_TASK GOAL_.
Only the number is needed: how many lines of the entries below contain the word "name".
#### ENTRIES SUPPLIED
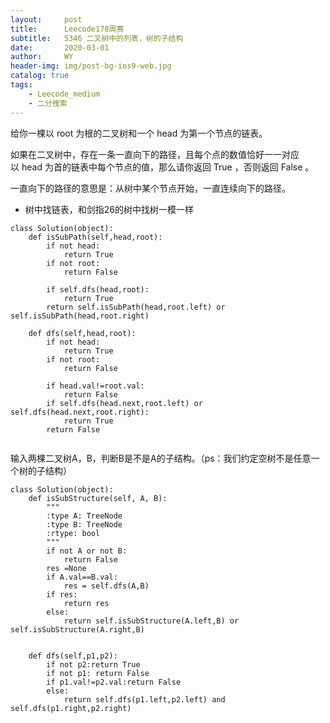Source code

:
 ```yaml
---
layout:     post
title:      Leecode178周赛
subtitle:   5346 二叉树中的列表，树的子结构
date:       2020-03-01
author:     WY
header-img: img/post-bg-ios9-web.jpg
catalog: true
tags:
    - Leecode_medium
    - 二分搜索
---
```


给你一棵以 root 为根的二叉树和一个 head 为第一个节点的链表。

如果在二叉树中，存在一条一直向下的路径，且每个点的数值恰好一一对应以 head 为首的链表中每个节点的值，那么请你返回 True ，否则返回 False 。

一直向下的路径的意思是：从树中某个节点开始，一直连续向下的路径。

- 树中找链表，和剑指26的树中找树一模一样

```
class Solution(object):
    def isSubPath(self,head,root):
        if not head:
            return True
        if not root:
            return False

        if self.dfs(head,root):
            return True
        return self.isSubPath(head,root.left) or self.isSubPath(head,root.right)

    def dfs(self,head,root):
        if not head:
            return True
        if not root:
            return False

        if head.val!=root.val:
            return False
        if self.dfs(head.next,root.left) or self.dfs(head.next,root.right):
            return True
        return False
    
```

输入两棵二叉树A，B，判断B是不是A的子结构。（ps：我们约定空树不是任意一个树的子结构）

```
class Solution(object):
    def isSubStructure(self, A, B):
        """
        :type A: TreeNode
        :type B: TreeNode
        :rtype: bool
        """
        if not A or not B:
            return False
        res =None
        if A.val==B.val:
            res = self.dfs(A,B)
        if res:
            return res
        else:
            return self.isSubStructure(A.left,B) or self.isSubStructure(A.right,B)


    def dfs(self,p1,p2):
        if not p2:return True
        if not p1: return False
        if p1.val!=p2.val:return False
        else:
            return self.dfs(p1.left,p2.left) and self.dfs(p1.right,p2.right)


```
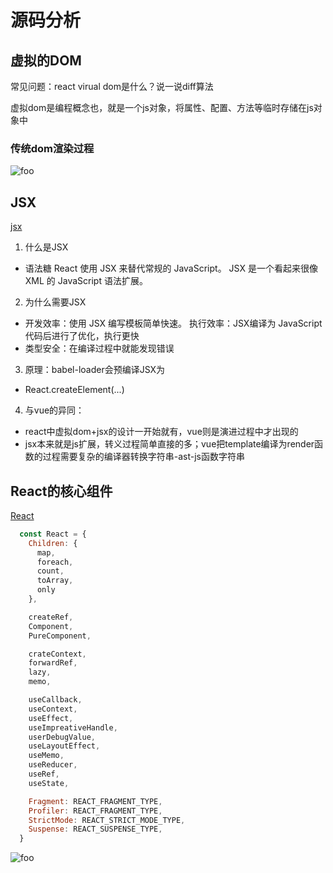 # 源码分析

## 虚拟的DOM

常见问题：react virual dom是什么？说一说diff算法

虚拟dom是编程概念也，就是一个js对象，将属性、配置、方法等临时存储在js对象中

### 传统dom渲染过程

<img :src="$withBase('/react/8.png')" alt="foo">

## JSX

[jsx]()

1. 什么是JSX

- 语法糖
    React 使⽤ JSX 来替代常规的 JavaScript。
    JSX 是⼀个看起来很像 XML 的 JavaScript 语法扩展。

2. 为什么需要JSX

- 开发效率：使⽤ JSX 编写模板简单快速。
    执⾏效率：JSX编译为 JavaScript 代码后进⾏了优化，执⾏更快
- 类型安全：在编译过程中就能发现错误

3. 原理：babel-loader会预编译JSX为

- React.createElement(...)

4. 与vue的异同：

- react中虚拟dom+jsx的设计⼀开始就有，vue则是演进过程中才出现的
- jsx本来就是js扩展，转义过程简单直接的多；vue把template编译为render函数的过程需要复杂的编译器转换字符串-ast-js函数字符串

## React的核心组件

[React](https://github.com/facebook/react/blob/master/packages/react/src/React.js)

```js
  const React = {
    Children: {
      map,
      foreach,
      count,
      toArray,
      only
    },

    createRef,
    Component,
    PureComponent,

    crateContext,
    forwardRef,
    lazy,
    memo,

    useCallback,
    useContext,
    useEffect,
    useImpreativeHandle,
    userDebugValue,
    useLayoutEffect,
    useMemo,
    useReducer,
    useRef,
    useState,

    Fragment: REACT_FRAGMENT_TYPE,
    Profiler: REACT_FRAGMENT_TYPE,
    StrictMode: REACT_STRICT_MODE_TYPE,
    Suspense: REACT_SUSPENSE_TYPE,
  }
```

<img :src="$withBase('/react/9.png')" alt="foo">
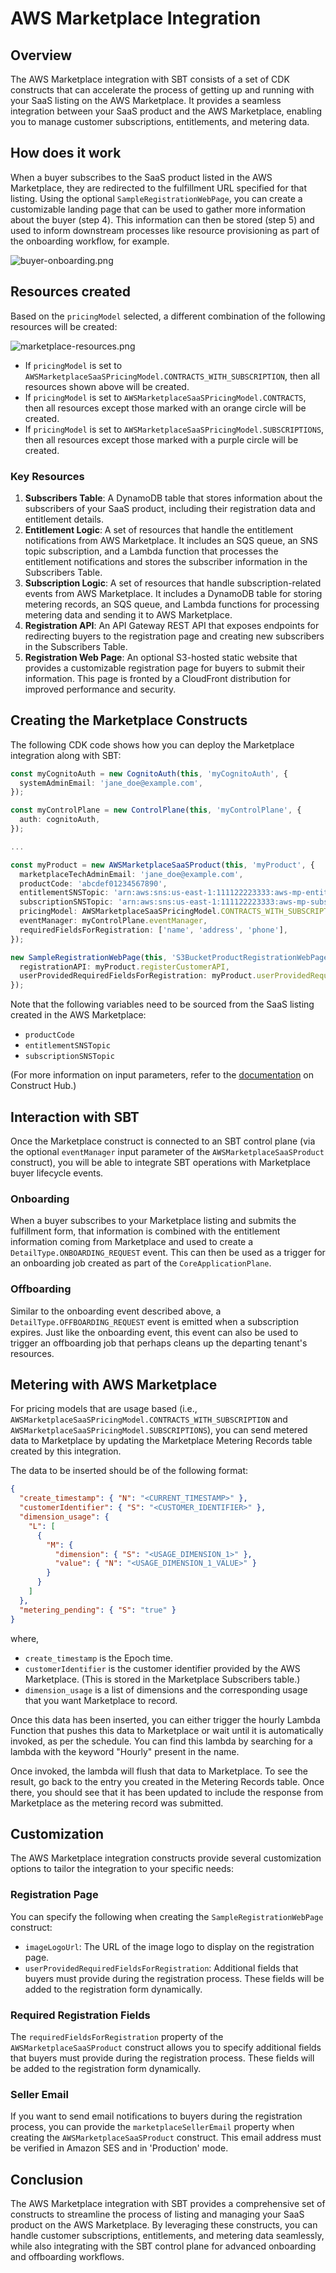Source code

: # AWS Marketplace Integration

## Overview

The AWS Marketplace integration with SBT consists of a set of CDK constructs that can accelerate the process of getting up and running with your SaaS listing on the AWS Marketplace. It provides a seamless integration between your SaaS product and the AWS Marketplace, enabling you to manage customer subscriptions, entitlements, and metering data.

## How does it work

When a buyer subscribes to the SaaS product listed in the AWS Marketplace, they are redirected to the fulfillment URL specified for that listing. Using the optional `SampleRegistrationWebPage`, you can create a customizable landing page that can be used to gather more information about the buyer (step 4). This information can then be stored (step 5) and used to inform downstream processes like resource provisioning as part of the onboarding workflow, for example.

![buyer-onboarding.png](../../images/buyer-onboarding.png)

## Resources created

Based on the `pricingModel` selected, a different combination of the following resources will be created:

![marketplace-resources.png](../../images/marketplace-resources.png)

- If `pricingModel` is set to `AWSMarketplaceSaaSPricingModel.CONTRACTS_WITH_SUBSCRIPTION`, then all resources shown above will be created.
- If `pricingModel` is set to `AWSMarketplaceSaaSPricingModel.CONTRACTS`, then all resources except those marked with an orange circle will be created.
- If `pricingModel` is set to `AWSMarketplaceSaaSPricingModel.SUBSCRIPTIONS`, then all resources except those marked with a purple circle will be created.

### Key Resources

1. **Subscribers Table**: A DynamoDB table that stores information about the subscribers of your SaaS product, including their registration data and entitlement details.
2. **Entitlement Logic**: A set of resources that handle the entitlement notifications from AWS Marketplace. It includes an SQS queue, an SNS topic subscription, and a Lambda function that processes the entitlement notifications and stores the subscriber information in the Subscribers Table.
3. **Subscription Logic**: A set of resources that handle subscription-related events from AWS Marketplace. It includes a DynamoDB table for storing metering records, an SQS queue, and Lambda functions for processing metering data and sending it to AWS Marketplace.
4. **Registration API**: An API Gateway REST API that exposes endpoints for redirecting buyers to the registration page and creating new subscribers in the Subscribers Table.
5. **Registration Web Page**: An optional S3-hosted static website that provides a customizable registration page for buyers to submit their information. This page is fronted by a CloudFront distribution for improved performance and security.

## Creating the Marketplace Constructs

The following CDK code shows how you can deploy the Marketplace integration along with SBT:

```typescript
const myCognitoAuth = new CognitoAuth(this, 'myCognitoAuth', {
  systemAdminEmail: 'jane_doe@example.com',
});

const myControlPlane = new ControlPlane(this, 'myControlPlane', {
  auth: cognitoAuth,
});

...

const myProduct = new AWSMarketplaceSaaSProduct(this, 'myProduct', {
  marketplaceTechAdminEmail: 'jane_doe@example.com',
  productCode: 'abcdef01234567890',
  entitlementSNSTopic: 'arn:aws:sns:us-east-1:111122223333:aws-mp-entitlement-notification-1234567890abcdef0',
  subscriptionSNSTopic: 'arn:aws:sns:us-east-1:111122223333:aws-mp-subscription-notification-021345abcdef6789',
  pricingModel: AWSMarketplaceSaaSPricingModel.CONTRACTS_WITH_SUBSCRIPTION,
  eventManager: myControlPlane.eventManager,
  requiredFieldsForRegistration: ['name', 'address', 'phone'],
});

new SampleRegistrationWebPage(this, 'S3BucketProductRegistrationWebPage', {
  registrationAPI: myProduct.registerCustomerAPI,
  userProvidedRequiredFieldsForRegistration: myProduct.userProvidedRequiredFieldsForRegistration,
});
```

Note that the following variables need to be sourced from the SaaS listing created in the AWS Marketplace:

- `productCode`
- `entitlementSNSTopic`
- `subscriptionSNSTopic`

(For more information on input parameters, refer to the [documentation](https://constructs.dev/packages/@cdklabs/sbt-aws) on Construct Hub.)

## Interaction with SBT

Once the Marketplace construct is connected to an SBT control plane (via the optional `eventManager` input parameter of the `AWSMarketplaceSaaSProduct` construct), you will be able to integrate SBT operations with Marketplace buyer lifecycle events.

### Onboarding

When a buyer subscribes to your Marketplace listing and submits the fulfillment form, that information is combined with the entitlement information coming from Marketplace and used to create a `DetailType.ONBOARDING_REQUEST` event. This can then be used as a trigger for an onboarding job created as part of the `CoreApplicationPlane`.

### Offboarding

Similar to the onboarding event described above, a `DetailType.OFFBOARDING_REQUEST` event is emitted when a subscription expires. Just like the onboarding event, this event can also be used to trigger an offboarding job that perhaps cleans up the departing tenant's resources.

## Metering with AWS Marketplace

For pricing models that are usage based (i.e., `AWSMarketplaceSaaSPricingModel.CONTRACTS_WITH_SUBSCRIPTION` and `AWSMarketplaceSaaSPricingModel.SUBSCRIPTIONS`), you can send metered data to Marketplace by updating the Marketplace Metering Records table created by this integration.

The data to be inserted should be of the following format:

```json
{
  "create_timestamp": { "N": "<CURRENT_TIMESTAMP>" },
  "customerIdentifier": { "S": "<CUSTOMER_IDENTIFIER>" },
  "dimension_usage": {
    "L": [
      {
        "M": {
          "dimension": { "S": "<USAGE_DIMENSION_1>" },
          "value": { "N": "<USAGE_DIMENSION_1_VALUE>" }
        }
      }
    ]
  },
  "metering_pending": { "S": "true" }
}
```

where,

- `create_timestamp` is the Epoch time.
- `customerIdentifier` is the customer identifier provided by the AWS Marketplace. (This is stored in the Marketplace Subscribers table.)
- `dimension_usage` is a list of dimensions and the corresponding usage that you want Marketplace to record.

Once this data has been inserted, you can either trigger the hourly Lambda Function that pushes this data to Marketplace or wait until it is automatically invoked, as per the schedule. You can find this lambda by searching for a lambda with the keyword "Hourly" present in the name.

Once invoked, the lambda will flush that data to Marketplace. To see the result, go back to the entry you created in the Metering Records table. Once there, you should see that it has been updated to include the response from Marketplace as the metering record was submitted.

## Customization

The AWS Marketplace integration constructs provide several customization options to tailor the integration to your specific needs:

### Registration Page

You can specify the following when creating the `SampleRegistrationWebPage` construct:

- `imageLogoUrl`: The URL of the image logo to display on the registration page.
- `userProvidedRequiredFieldsForRegistration`: Additional fields that buyers must provide during the registration process. These fields will be added to the registration form dynamically.

### Required Registration Fields

The `requiredFieldsForRegistration` property of the `AWSMarketplaceSaaSProduct` construct allows you to specify additional fields that buyers must provide during the registration process. These fields will be added to the registration form dynamically.

### Seller Email

If you want to send email notifications to buyers during the registration process, you can provide the `marketplaceSellerEmail` property when creating the `AWSMarketplaceSaaSProduct` construct. This email address must be verified in Amazon SES and in 'Production' mode.

## Conclusion

The AWS Marketplace integration with SBT provides a comprehensive set of constructs to streamline the process of listing and managing your SaaS product on the AWS Marketplace. By leveraging these constructs, you can handle customer subscriptions, entitlements, and metering data seamlessly, while also integrating with the SBT control plane for advanced onboarding and offboarding workflows.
########
_REPLY_.
2